__What to work on__. Search the data for the word "Portal" and copy every line that contains it.

(Data excerpts)
+ + + + + + +

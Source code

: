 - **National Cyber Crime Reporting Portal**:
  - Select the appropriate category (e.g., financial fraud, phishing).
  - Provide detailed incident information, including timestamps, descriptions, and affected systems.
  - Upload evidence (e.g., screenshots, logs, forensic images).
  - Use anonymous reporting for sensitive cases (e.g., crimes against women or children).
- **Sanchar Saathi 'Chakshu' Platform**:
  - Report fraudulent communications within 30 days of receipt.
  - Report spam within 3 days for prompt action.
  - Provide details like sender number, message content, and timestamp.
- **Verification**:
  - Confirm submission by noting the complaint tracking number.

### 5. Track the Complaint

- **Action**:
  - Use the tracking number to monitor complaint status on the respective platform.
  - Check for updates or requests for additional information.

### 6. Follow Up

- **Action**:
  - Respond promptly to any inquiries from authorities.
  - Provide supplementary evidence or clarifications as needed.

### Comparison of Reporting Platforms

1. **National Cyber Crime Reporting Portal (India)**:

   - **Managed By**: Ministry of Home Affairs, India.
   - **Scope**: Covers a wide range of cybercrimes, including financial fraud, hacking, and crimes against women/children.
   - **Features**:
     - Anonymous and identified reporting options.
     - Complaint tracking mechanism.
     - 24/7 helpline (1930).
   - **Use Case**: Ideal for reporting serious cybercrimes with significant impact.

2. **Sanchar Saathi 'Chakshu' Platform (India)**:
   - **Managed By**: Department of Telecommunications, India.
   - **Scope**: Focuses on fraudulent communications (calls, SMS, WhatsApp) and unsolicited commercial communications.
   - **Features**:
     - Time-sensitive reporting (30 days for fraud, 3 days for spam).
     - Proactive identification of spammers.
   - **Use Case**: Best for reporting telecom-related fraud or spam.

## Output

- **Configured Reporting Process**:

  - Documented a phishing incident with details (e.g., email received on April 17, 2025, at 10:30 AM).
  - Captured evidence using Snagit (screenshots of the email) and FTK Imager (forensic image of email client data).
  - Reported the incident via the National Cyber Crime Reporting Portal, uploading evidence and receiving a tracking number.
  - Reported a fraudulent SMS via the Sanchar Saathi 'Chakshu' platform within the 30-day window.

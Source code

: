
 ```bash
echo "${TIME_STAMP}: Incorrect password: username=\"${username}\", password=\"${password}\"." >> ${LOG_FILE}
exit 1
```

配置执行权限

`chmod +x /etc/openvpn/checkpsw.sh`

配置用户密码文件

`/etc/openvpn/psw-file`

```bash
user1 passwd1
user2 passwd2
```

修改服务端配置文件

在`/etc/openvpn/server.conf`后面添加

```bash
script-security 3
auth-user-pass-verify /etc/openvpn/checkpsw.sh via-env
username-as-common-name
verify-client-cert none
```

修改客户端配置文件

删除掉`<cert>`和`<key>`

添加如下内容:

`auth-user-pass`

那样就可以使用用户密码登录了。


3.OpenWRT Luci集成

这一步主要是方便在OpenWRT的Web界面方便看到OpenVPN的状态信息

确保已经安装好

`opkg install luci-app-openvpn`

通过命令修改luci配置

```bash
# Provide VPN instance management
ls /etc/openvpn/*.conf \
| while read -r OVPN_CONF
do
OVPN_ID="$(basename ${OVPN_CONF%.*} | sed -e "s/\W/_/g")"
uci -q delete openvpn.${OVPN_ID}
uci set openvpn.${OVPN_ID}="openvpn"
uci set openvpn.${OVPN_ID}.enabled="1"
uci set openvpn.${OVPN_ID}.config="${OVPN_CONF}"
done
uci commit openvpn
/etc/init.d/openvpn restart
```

+ + + + + + +

__Your response__.
: - **National Cyber Crime Reporting Portal**:
1. **National Cyber Crime Reporting Portal (India)**:
  - Reported the incident via the National Cyber Crime Reporting Portal, uploading evidence and receiving a tracking number.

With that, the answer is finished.